The post-lunch session saw the West Indies tumble out of the game, with captain Carl Hooper alone defying the fire and venom of the Pakistan attack. Hooper remained undefeated, but his 84, a gem of an innings in the circumstances, failed to save the potential follow-on. But it didn't matter in the end, for Waqar Younis didn't enforce it, and going past that particular target may not have made life any the less miserable for the West Indian captain.
With Shoaib and Waqar bowling in tandem, Hooper and Dillon found the going tough. Shoaib struck soon, with Dillon edging a good length delivery to Taufeeq at gully, who made no mistake with the low chance. Ryan Hinds looked better than his 11 runs, and when Razzaq relieved Waqar from the attack, Hinds drove him for four but was out, ostensibly plumb in front; umpire Darrell Hair raised the finger, but replays showed that the ball had landed outside leg stump.
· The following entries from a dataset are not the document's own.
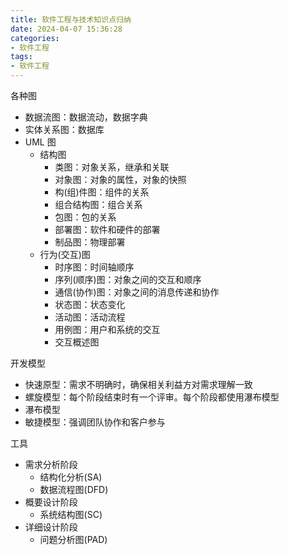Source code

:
 ```yaml
---
title: 软件工程与技术知识点归纳
date: 2024-04-07 15:36:28
categories:
- 软件工程
tags:
- 软件工程
---
```


<!-- more -->

各种图
- 数据流图：数据流动，数据字典
- 实体关系图：数据库
- UML 图
  - 结构图
    - 类图：对象关系，继承和关联
    - 对象图：对象的属性，对象的快照
    - 构(组)件图：组件的关系
    - 组合结构图：组合关系
    - 包图：包的关系
    - 部署图：软件和硬件的部署
    - 制品图：物理部署
  - 行为(交互)图
    - 时序图：时间轴顺序
    - 序列(顺序)图：对象之间的交互和顺序
    - 通信(协作)图：对象之间的消息传递和协作
    - 状态图：状态变化
    - 活动图：活动流程
    - 用例图：用户和系统的交互
    - 交互概述图

开发模型
- 快速原型：需求不明确时，确保相关利益方对需求理解一致
- 螺旋模型：每个阶段结束时有一个评审。每个阶段都使用瀑布模型
- 瀑布模型
- 敏捷模型：强调团队协作和客户参与

工具
- 需求分析阶段
  - 结构化分析(SA)
  - 数据流程图(DFD)
- 概要设计阶段
  - 系统结构图(SC)
- 详细设计阶段
  - 问题分析图(PAD)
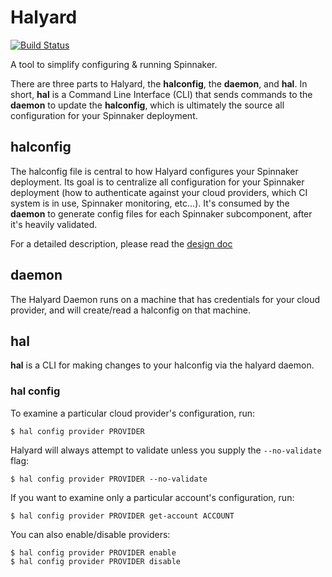 # Halyard

[![Build Status](https://api.travis-ci.org/spinnaker/halyard.svg?branch=master)](https://travis-ci.org/spinnaker/halyard)

A tool to simplify configuring & running Spinnaker.

There are three parts to Halyard, the __halconfig__, the __daemon__, and
__hal__. In short, __hal__ is a Command Line Interface (CLI) that sends
commands to the __daemon__ to update the __halconfig__, which is ultimately
the source all configuration for your Spinnaker deployment. 

## halconfig

The halconfig file is central to how Halyard configures your Spinnaker
deployment. Its goal is to centralize all configuration for your Spinnaker 
deployment (how to authenticate against your cloud providers, which CI system 
is in use, Spinnaker monitoring, etc...). It's consumed by the __daemon__ to 
generate config files for each Spinnaker subcomponent, after it's heavily 
validated.

For a detailed description, please read the [design doc](docs/design.md)

## daemon

The Halyard Daemon runs on a machine that has credentials for your cloud
provider, and will create/read a halconfig on that machine.

## hal

__hal__ is a CLI for making changes to your halconfig via the halyard daemon.

### hal config

To examine a particular cloud provider's configuration, run:

```
$ hal config provider PROVIDER 
```

Halyard will always attempt to validate unless you supply the `--no-validate`
flag:

```
$ hal config provider PROVIDER --no-validate
```

If you want to examine only a particular account's configuration, run:

```
$ hal config provider PROVIDER get-account ACCOUNT
```

You can also enable/disable providers:

```
$ hal config provider PROVIDER enable
$ hal config provider PROVIDER disable
```
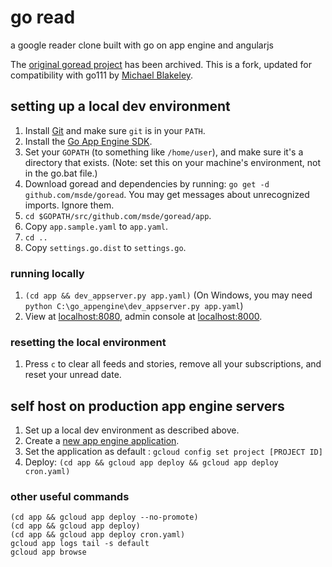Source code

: # go read

a google reader clone built with go on app engine and angularjs

The [original goread project](https://github.com/mjibson/goread/issues)
has been archived. This is a fork, updated for compatibility with go111
by [Michael Blakeley](https://github.com/mblakele).

## setting up a local dev environment
1. Install [Git](http://gitscm.com/) and make sure `git` is in your `PATH`.
1. Install the [Go App Engine SDK](https://cloud.google.com/appengine/docs/standard/go/setting-up-environment).
1. Set your `GOPATH` (to something like `/home/user`), and make sure it's a directory that exists. (Note: set this on your machine's environment, not in the go.bat file.)
1. Download goread and dependencies by running: `go get -d github.com/msde/goread`. You may get messages about unrecognized imports. Ignore them.
1. `cd $GOPATH/src/github.com/msde/goread/app`.
1. Copy `app.sample.yaml` to `app.yaml`.
1. `cd ..`
1. Copy `settings.go.dist` to `settings.go`.

### running locally

1. `(cd app && dev_appserver.py app.yaml)` (On Windows, you may need `python C:\go_appengine\dev_appserver.py app.yaml`)
1. View at [localhost:8080](http://localhost:8080), admin console at [localhost:8000](http://localhost:8000).
 
### resetting the local environment

1. Press `c` to clear all feeds and stories, remove all your subscriptions, and reset your unread date.

## self host on production app engine servers

1. Set up a local dev environment as described above.
1. Create a [new app engine application](https://cloud.google.com/appengine/docs/standard/go/quickstart).
1. Set the application as default : `gcloud config set project [PROJECT ID]`
1. Deploy: `(cd app && gcloud app deploy && gcloud app deploy cron.yaml)`

### other useful commands

```
(cd app && gcloud app deploy --no-promote)
(cd app && gcloud app deploy)
(cd app && gcloud app deploy cron.yaml)
gcloud app logs tail -s default
gcloud app browse
```
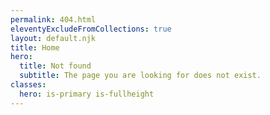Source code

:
 ```yaml
---
permalink: 404.html
eleventyExcludeFromCollections: true
layout: default.njk
title: Home
hero:
  title: Not found
  subtitle: The page you are looking for does not exist.
classes:
  hero: is-primary is-fullheight
---
```

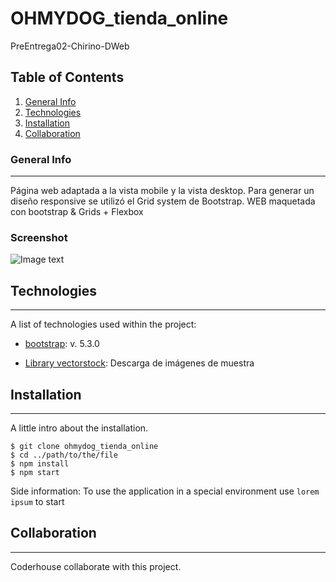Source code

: # OHMYDOG_tienda_online
PreEntrega02-Chirino-DWeb

## Table of Contents
1. [General Info](#general-info)
2. [Technologies](#technologies)
3. [Installation](#installation)
4. [Collaboration](#collaboration)
 
### General Info
***
Página web adaptada a la vista mobile y la vista desktop. Para generar un diseño responsive se utilizó el Grid system de Bootstrap. WEB maquetada con bootstrap & Grids + Flexbox



### Screenshot
![Image text](https://i.imgur.com/hKYX4xH.jpg)
## Technologies
***
A list of technologies used within the project:
* [bootstrap](https://getbootstrap.com/): v. 5.3.0 

* [Library vectorstock](https://www.vectorstock.com/): Descarga de imágenes de muestra
## Installation
***
A little intro about the installation. 
```
$ git clone ohmydog_tienda_online
$ cd ../path/to/the/file
$ npm install
$ npm start
```
Side information: To use the application in a special environment use ```lorem ipsum``` to start
## Collaboration
***
Coderhouse collaborate with this project.

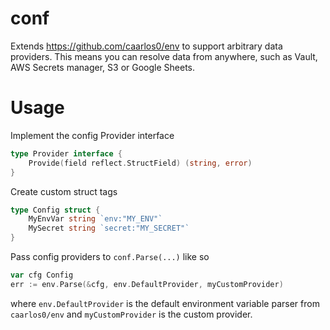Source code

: # conf

Extends https://github.com/caarlos0/env to support arbitrary data providers. This means you can resolve data from anywhere, such as Vault, AWS Secrets manager, S3 or Google Sheets.

# Usage

Implement the config Provider interface

```go
type Provider interface {
	Provide(field reflect.StructField) (string, error)
}
```

Create custom struct tags

```go
type Config struct {
	MyEnvVar string `env:"MY_ENV"`
	MySecret string `secret:"MY_SECRET"`
}
```

Pass config providers to `conf.Parse(...)` like so

```go
var cfg Config
err := env.Parse(&cfg, env.DefaultProvider, myCustomProvider)
```

where `env.DefaultProvider` is the default environment variable parser from `caarlos0/env` and `myCustomProvider` is the custom provider.
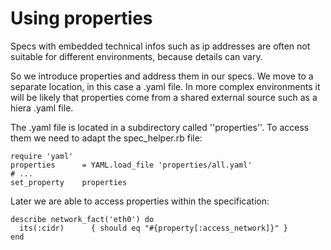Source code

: Using properties
================

Specs with embedded technical infos such as ip addresses are often not suitable for different environments, because details can vary.

So we introduce properties and address them in our specs. 
We move to a separate location, in this case a .yaml file. In more complex environments it will be likely that properties come from a shared external source such as a hiera .yaml file.

The .yaml file is located in a subdirectory called ''properties''. To access them we need to adapt the spec_helper.rb file:

```
require 'yaml'
properties      = YAML.load_file 'properties/all.yaml'
# ...
set_property	properties
```

Later we are able to access properties within the specification:
```
describe network_fact('eth0') do
  its(:cidr)      { should eq "#{property[:access_network]}" }
end
```

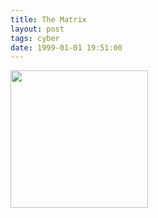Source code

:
 ```yaml
---
title: The Matrix
layout: post
tags: cyber
date: 1999-01-01 19:51:00
---
```

<img width="220" src="https://upload.wikimedia.org/wikipedia/en/thumb/c/c1/The_Matrix_Poster.jpg/220px-The_Matrix_Poster.jpg" />
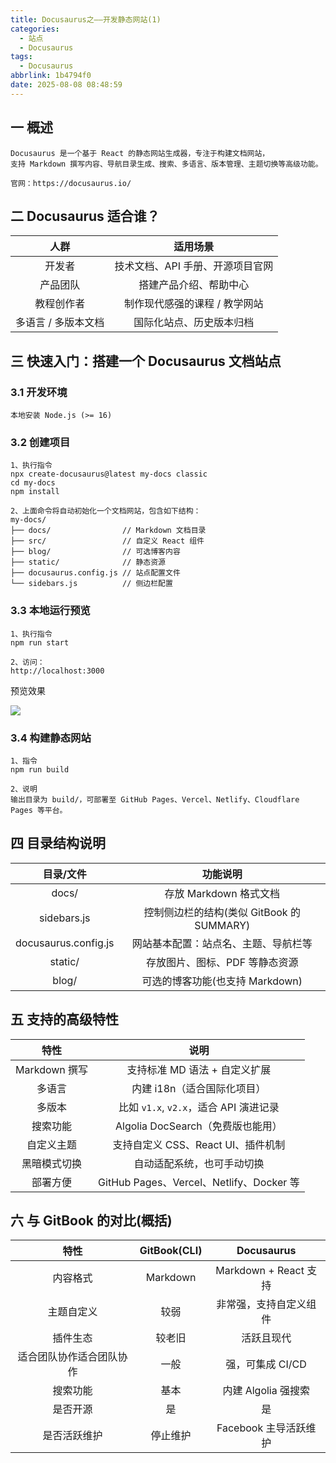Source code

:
 ```yaml
---
title: Docusaurus之——开发静态网站(1)
categories:
  - 站点
  - Docusaurus
tags:
  - Docusaurus
abbrlink: 1b4794f0
date: 2025-08-08 08:48:59
---
```

## 一 概述

```
Docusaurus 是一个基于 React 的静态网站生成器，专注于构建文档网站，
支持 Markdown 撰写内容、导航目录生成、搜索、多语言、版本管理、主题切换等高级功能。

官网：https://docusaurus.io/
```

<!--more-->

## 二 Docusaurus 适合谁？

|        人群         |             适用场景             |
| :-----------------: | :------------------------------: |
|       开发者        | 技术文档、API 手册、开源项目官网 |
|      产品团队       |      搭建产品介绍、帮助中心      |
|     教程创作者      |  制作现代感强的课程 / 教学网站   |
| 多语言 / 多版本文档 |     国际化站点、历史版本归档     |

## 三 快速入门：搭建一个 Docusaurus 文档站点

### 3.1 开发环境

```
本地安装 Node.js (>= 16)
```

### 3.2 创建项目

```
1、执行指令
npx create-docusaurus@latest my-docs classic
cd my-docs
npm install

2、上面命令将自动初始化一个文档网站，包含如下结构：
my-docs/
├── docs/                // Markdown 文档目录
├── src/                 // 自定义 React 组件
├── blog/                // 可选博客内容
├── static/              // 静态资源
├── docusaurus.config.js // 站点配置文件
└── sidebars.js          // 侧边栏配置
```

### 3.3 本地运行预览

```
1、执行指令
npm run start

2、访问：
http://localhost:3000
```

预览效果

![][1]

### 3.4 构建静态网站

```
1、指令
npm run build

2、说明
输出目录为 build/，可部署至 GitHub Pages、Vercel、Netlify、Cloudflare Pages 等平台。
```

## 四 目录结构说明

|      目录/文件       |                 功能说明                  |
| :------------------: | :---------------------------------------: |
|        docs/         |          存放 Markdown 格式文档           |
|     sidebars.js      | 控制侧边栏的结构(类似 GitBook 的 SUMMARY) |
| docusaurus.config.js |   网站基本配置：站点名、主题、导航栏等    |
|       static/        |      存放图片、图标、PDF 等静态资源       |
|        blog/         |     可选的博客功能(也支持 Markdown)      |

## 五 支持的高级特性

|     特性      |                   说明                   |
| :-----------: | :--------------------------------------: |
| Markdown 撰写 |      支持标准 MD 语法 + 自定义扩展       |
|    多语言     |       内建 i18n（适合国际化项目）        |
|    多版本     |  比如 `v1.x`, `v2.x`，适合 API 演进记录  |
|   搜索功能    |    Algolia DocSearch（免费版也能用）     |
|  自定义主题   |    支持自定义 CSS、React UI、插件机制    |
| 黑暗模式切换  |        自动适配系统，也可手动切换        |
|   部署方便    | GitHub Pages、Vercel、Netlify、Docker 等 |

## 六 与 GitBook 的对比(概括)

|           特性           | GitBook(CLI) |       Docusaurus       |
| :----------------------: | :----------: | :--------------------: |
|         内容格式         |   Markdown   | Markdown + React 支持  |
|        主题自定义        |     较弱     | 非常强，支持自定义组件 |
|         插件生态         |    较老旧    |       活跃且现代       |
| 适合团队协作适合团队协作 |     一般     |    强，可集成 CI/CD    |
|         搜索功能         |     基本     |  内建 Algolia 强搜索   |
|         是否开源         |      是      |           是           |
|       是否活跃维护       |   停止维护   | Facebook 主导活跃维护  |

[1]:https://cdn.jsdelivr.net/gh/PGzxc/CDN/blog-site/docusaurus-1-website-1.png
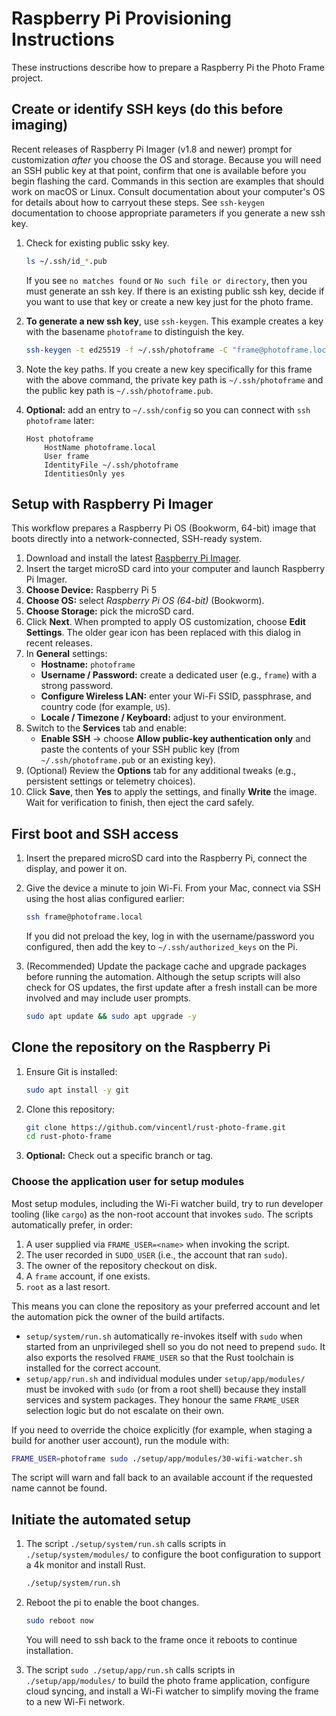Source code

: # Raspberry Pi Provisioning Instructions

These instructions describe how to prepare a Raspberry Pi the Photo Frame project.

## Create or identify SSH keys (do this before imaging)

Recent releases of Raspberry Pi Imager (v1.8 and newer) prompt for customization _after_ you choose the OS and storage. Because you will need an SSH public key at that point, confirm that one is available before you begin flashing the card. Commands in this section are examples that should work on macOS or Linux. Consult documentation about your computer's OS for details about how to carryout these steps. See `ssh-keygen` documentation to choose appropriate parameters if you generate a new ssh key.

1. Check for existing public ssky key.

   ```bash
   ls ~/.ssh/id_*.pub
   ```

   If you see `no matches found` or `No such file or directory`, then you must generate an ssh key. If there is an existing public ssh key, decide if you want to use that key or create a new key just for the photo frame.

1. **To generate a new ssh key**, use `ssh-keygen`. This example creates a key with the basename `photoframe` to distinguish the key.

   ```bash
   ssh-keygen -t ed25519 -f ~/.ssh/photoframe -C "frame@photoframe.local"
   ```

1. Note the key paths. If you create a new key specifically for this frame with the above command, the private key path is `~/.ssh/photoframe` and the public key path is `~/.ssh/photoframe.pub`.
1. **Optional:** add an entry to `~/.ssh/config` so you can connect with `ssh photoframe` later:

   ```config
   Host photoframe
       HostName photoframe.local
       User frame
       IdentityFile ~/.ssh/photoframe
       IdentitiesOnly yes
   ```

## Setup with Raspberry Pi Imager

This workflow prepares a Raspberry Pi OS (Bookworm, 64-bit) image that boots directly into a network-connected, SSH-ready system.

1. Download and install the latest [Raspberry Pi Imager](https://www.raspberrypi.com/software/).
1. Insert the target microSD card into your computer and launch Raspberry Pi Imager.
1. **Choose Device:** Raspberry Pi 5
1. **Choose OS:** select _Raspberry Pi OS (64-bit)_ (Bookworm).
1. **Choose Storage:** pick the microSD card.
1. Click **Next**. When prompted to apply OS customization, choose **Edit Settings**. The older gear icon has been replaced with this dialog in recent releases.
1. In **General** settings:
   - **Hostname:** `photoframe`
   - **Username / Password:** create a dedicated user (e.g., `frame`) with a strong password.
   - **Configure Wireless LAN:** enter your Wi-Fi SSID, passphrase, and country code (for example, `US`).
   - **Locale / Timezone / Keyboard:** adjust to your environment.
1. Switch to the **Services** tab and enable:
   - **Enable SSH** → choose **Allow public-key authentication only** and paste the contents of your SSH public key (from `~/.ssh/photoframe.pub` or an existing key).
1. (Optional) Review the **Options** tab for any additional tweaks (e.g., persistent settings or telemetry choices).
1. Click **Save**, then **Yes** to apply the settings, and finally **Write** the image. Wait for verification to finish, then eject the card safely.

## First boot and SSH access

1. Insert the prepared microSD card into the Raspberry Pi, connect the display, and power it on.
1. Give the device a minute to join Wi-Fi. From your Mac, connect via SSH using the host alias configured earlier:

   ```bash
   ssh frame@photoframe.local
   ```

   If you did not preload the key, log in with the username/password you configured, then add the key to `~/.ssh/authorized_keys` on the Pi.

1. (Recommended) Update the package cache and upgrade packages before running the automation. Although the setup scripts will also check for OS updates, the first update after a fresh install can be more involved and may include user prompts.

   ```bash
   sudo apt update && sudo apt upgrade -y
   ```

## Clone the repository on the Raspberry Pi

1. Ensure Git is installed:

   ```bash
   sudo apt install -y git
   ```

1. Clone this repository:

   ```bash
   git clone https://github.com/vincentl/rust-photo-frame.git
   cd rust-photo-frame
   ```

1. **Optional:** Check out a specific branch or tag.

### Choose the application user for setup modules

Most setup modules, including the Wi-Fi watcher build, try to run developer tooling (like `cargo`) as the non-root account that invokes `sudo`. The scripts automatically prefer, in order:

1. A user supplied via `FRAME_USER=<name>` when invoking the script.
1. The user recorded in `SUDO_USER` (i.e., the account that ran `sudo`).
1. The owner of the repository checkout on disk.
1. A `frame` account, if one exists.
1. `root` as a last resort.

This means you can clone the repository as your preferred account and let the automation pick the owner of the build artifacts.

- `setup/system/run.sh` automatically re-invokes itself with `sudo` when started from an unprivileged shell so you do not need to prepend `sudo`. It also exports the resolved `FRAME_USER` so that the Rust toolchain is installed for the correct account.
- `setup/app/run.sh` and individual modules under `setup/app/modules/` must be invoked with `sudo` (or from a root shell) because they install services and system packages. They honour the same `FRAME_USER` selection logic but do not escalate on their own.

If you need to override the choice explicitly (for example, when staging a build for another user account), run the module with:

```bash
FRAME_USER=photoframe sudo ./setup/app/modules/30-wifi-watcher.sh
```

The script will warn and fall back to an available account if the requested name cannot be found.

## Initiate the automated setup

1. The script `./setup/system/run.sh` calls scripts in `./setup/system/modules/` to configure the boot configuration to support a 4k monitor and install Rust.

   ```bash
   ./setup/system/run.sh
   ```

1. Reboot the pi to enable the boot changes.

   ```bash
   sudo reboot now
   ```

   You will need to ssh back to the frame once it reboots to continue installation.

1. The script `sudo ./setup/app/run.sh` calls scripts in `./setup/app/modules/` to build the photo frame application, configure cloud syncing, and install a Wi-Fi watcher to simplify moving the frame to a new Wi-Fi network.
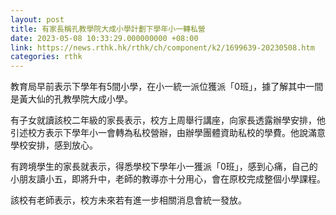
 ```yaml
---
layout: post
title: 有家長稱孔教學院大成小學計劃下學年小一轉私營
date: 2023-05-08 10:33:29.000000000 +08:00
link: https://news.rthk.hk/rthk/ch/component/k2/1699639-20230508.htm
categories: rthk
---
```


教育局早前表示下學年有5間小學，在小一統一派位獲派「0班」，據了解其中一間是黃大仙的孔教學院大成小學。

有子女就讀該校二年級的家長表示，校方上周舉行講座，向家長透露辦學安排，他引述校方表示下學年小一會轉為私校營辦，由辦學團體資助私校的學費。他說滿意學校安排，感到放心。
 
有跨境學生的家長就表示，得悉學校下學年小一獲派「0班」，感到心痛，自己的小朋友讀小五，即將升中，老師的教導亦十分用心，會在原校完成整個小學課程。

該校有老師表示，校方未來若有進一步相關消息會統一發放。

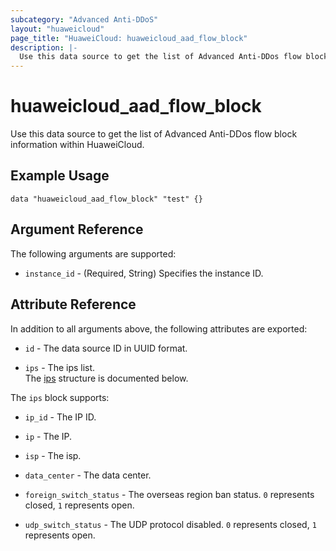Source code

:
```yaml
---
subcategory: "Advanced Anti-DDoS"
layout: "huaweicloud"
page_title: "HuaweiCloud: huaweicloud_aad_flow_block"
description: |-
  Use this data source to get the list of Advanced Anti-DDos flow block information within HuaweiCloud.
---
```


# huaweicloud_aad_flow_block

Use this data source to get the list of Advanced Anti-DDos flow block information within HuaweiCloud.

## Example Usage

```hcl
data "huaweicloud_aad_flow_block" "test" {}
```

## Argument Reference

The following arguments are supported:

* `instance_id` - (Required, String) Specifies the instance ID.

## Attribute Reference

In addition to all arguments above, the following attributes are exported:

* `id` - The data source ID in UUID format.

* `ips` - The ips list.  
  The [ips](#ips_struct) structure is documented below.

<a name="ips_struct"></a>
The `ips` block supports:

* `ip_id` - The IP ID.

* `ip` - The IP.

* `isp` - The isp.

* `data_center` - The data center.

* `foreign_switch_status` - The overseas region ban status. `0` represents closed, `1` represents open.

* `udp_switch_status` - The UDP protocol disabled. `0` represents closed, `1` represents open.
Jacobs (31) joined Hooper in the middle and the two took the fight to Pakistan in an enterprising stand of 47, before the former succumbed to the wiles of Saqlain Mushtaq, his variation, a 'doosra' (the one that goes the other way), pitched on the leg stump beating the sweep to rattle the stumps. The 237 for 7 was quickly 237 for 8 as Shoaib clean bowled an out of sorts Ramnarine. A remarkable display of reverse-swing bowling earned Akhtar his fourth wicket, uprooting Cameron Cuffy's off-stump with a ball that swung in sharply from nearly a yard outside.
Hooper fought on bravely, farming the bowling and attempting some big shots off every bowler, in the process accumulating his 5,000th Test run, the ninth Windian batsman to achieve that distinction, and remained unconquered till the end, but it was not enough, for Pedro Collins was dismissed by Saqlain Mushtaq with the West Indies still 9 runs adrift.
Sadly, for the umpteenth time, the West Indies tail had folded without putting up a fight.